Everyone talks about letting go, but few truly understand what it means to detach and surrender without abandoning responsibility. For most people, the idea of detachment feels cold or uncaring, but in the Bhagavad Gita, Shri Krishna explains that real detachment is the opposite. It is how we protect our peace while still living fully and doing what must be done.
Chapter 5, Verse 10 gives us one of the clearest insights into this idea. Krishna uses the image of the lotus leaf as a symbol of how to live in the world but not get stuck in it. This verse teaches that it is possible to act with dedication and skill, yet remain free from the burden of clinging to the results. True surrender is not about giving up action. It is about giving up the sense of ownership over action.
When we understand this, we start to see how surrender and detachment are not about weakness or avoidance, but about freedom and inner strength.
Krishna begins with a simple instruction: perform your actions by placing them in Brahman. This means that whatever you do, whether it is your daily work, your duties, or your responsibilities, you should dedicate them to the highest truth.
When actions are done as an offering, the ego that says “I am the doer” starts to dissolve. You become an instrument, not the owner of the work. This mindset reduces selfishness and pride, which are the roots of attachment. Merely acting is not enough. Krishna says we must abandon attachment to our actions. Attachment here means the deep desire for a certain outcome and the anxiety that comes when we do not get it.
When you act with attachment, every success feeds your ego and every failure wounds it. But when you renounce attachment, your mind remains steady, regardless of results. This is true inner detachment: acting without expecting, giving your best and letting go. When you act without attachment and offer your work to Brahman, you remain untouched by the karma that binds ordinary people. Here, “sin” does not only mean moral wrongdoing. It refers to the binding consequences of actions driven by desire and ego.

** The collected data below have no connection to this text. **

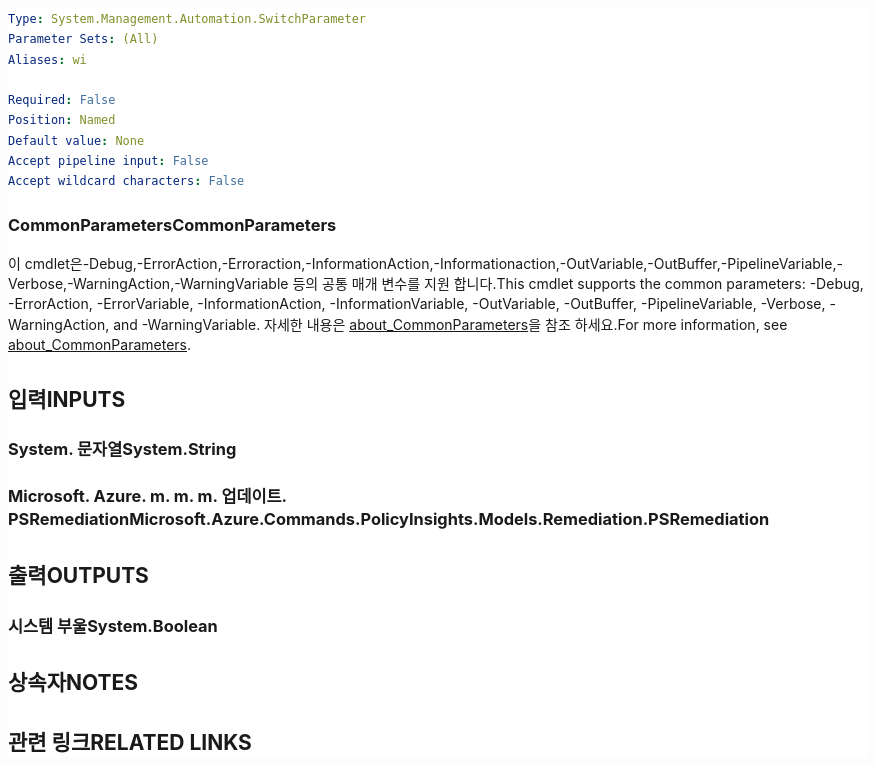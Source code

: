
 ```yaml
Type: System.Management.Automation.SwitchParameter
Parameter Sets: (All)
Aliases: wi

Required: False
Position: Named
Default value: None
Accept pipeline input: False
Accept wildcard characters: False
```

### <span data-ttu-id="c556d-147">CommonParameters</span><span class="sxs-lookup"><span data-stu-id="c556d-147">CommonParameters</span></span>
<span data-ttu-id="c556d-148">이 cmdlet은-Debug,-ErrorAction,-Erroraction,-InformationAction,-Informationaction,-OutVariable,-OutBuffer,-PipelineVariable,-Verbose,-WarningAction,-WarningVariable 등의 공통 매개 변수를 지원 합니다.</span><span class="sxs-lookup"><span data-stu-id="c556d-148">This cmdlet supports the common parameters: -Debug, -ErrorAction, -ErrorVariable, -InformationAction, -InformationVariable, -OutVariable, -OutBuffer, -PipelineVariable, -Verbose, -WarningAction, and -WarningVariable.</span></span> <span data-ttu-id="c556d-149">자세한 내용은 [about_CommonParameters](http://go.microsoft.com/fwlink/?LinkID=113216)을 참조 하세요.</span><span class="sxs-lookup"><span data-stu-id="c556d-149">For more information, see [about_CommonParameters](http://go.microsoft.com/fwlink/?LinkID=113216).</span></span>

## <span data-ttu-id="c556d-150">입력</span><span class="sxs-lookup"><span data-stu-id="c556d-150">INPUTS</span></span>

### <span data-ttu-id="c556d-151">System. 문자열</span><span class="sxs-lookup"><span data-stu-id="c556d-151">System.String</span></span>

### <span data-ttu-id="c556d-152">Microsoft. Azure. m. m. m. 업데이트. PSRemediation</span><span class="sxs-lookup"><span data-stu-id="c556d-152">Microsoft.Azure.Commands.PolicyInsights.Models.Remediation.PSRemediation</span></span>

## <span data-ttu-id="c556d-153">출력</span><span class="sxs-lookup"><span data-stu-id="c556d-153">OUTPUTS</span></span>

### <span data-ttu-id="c556d-154">시스템 부울</span><span class="sxs-lookup"><span data-stu-id="c556d-154">System.Boolean</span></span>

## <span data-ttu-id="c556d-155">상속자</span><span class="sxs-lookup"><span data-stu-id="c556d-155">NOTES</span></span>

## <span data-ttu-id="c556d-156">관련 링크</span><span class="sxs-lookup"><span data-stu-id="c556d-156">RELATED LINKS</span></span>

Actions done in ignorance tie us to cycles of pleasure and pain. But actions done in surrender do not create bondage. Krishna says that the wise remain unaffected by the world’s ups and downs. Krishna gives a timeless image: the lotus leaf floating on water. Though it grows in muddy ponds, the water rolls off its surface. The leaf remains pure and unstained.
This is the state of a true yogi, to live in the world surrounded by desires, duties, and distractions but never letting any of it stick. The mind remains clear and undisturbed, like the lotus leaf shining in sunlight. Many people mistakenly believe that spirituality means renouncing all action. But the Gita never asks us to abandon our duties. Krishna teaches that it is not work that ties us down, but our desire for results.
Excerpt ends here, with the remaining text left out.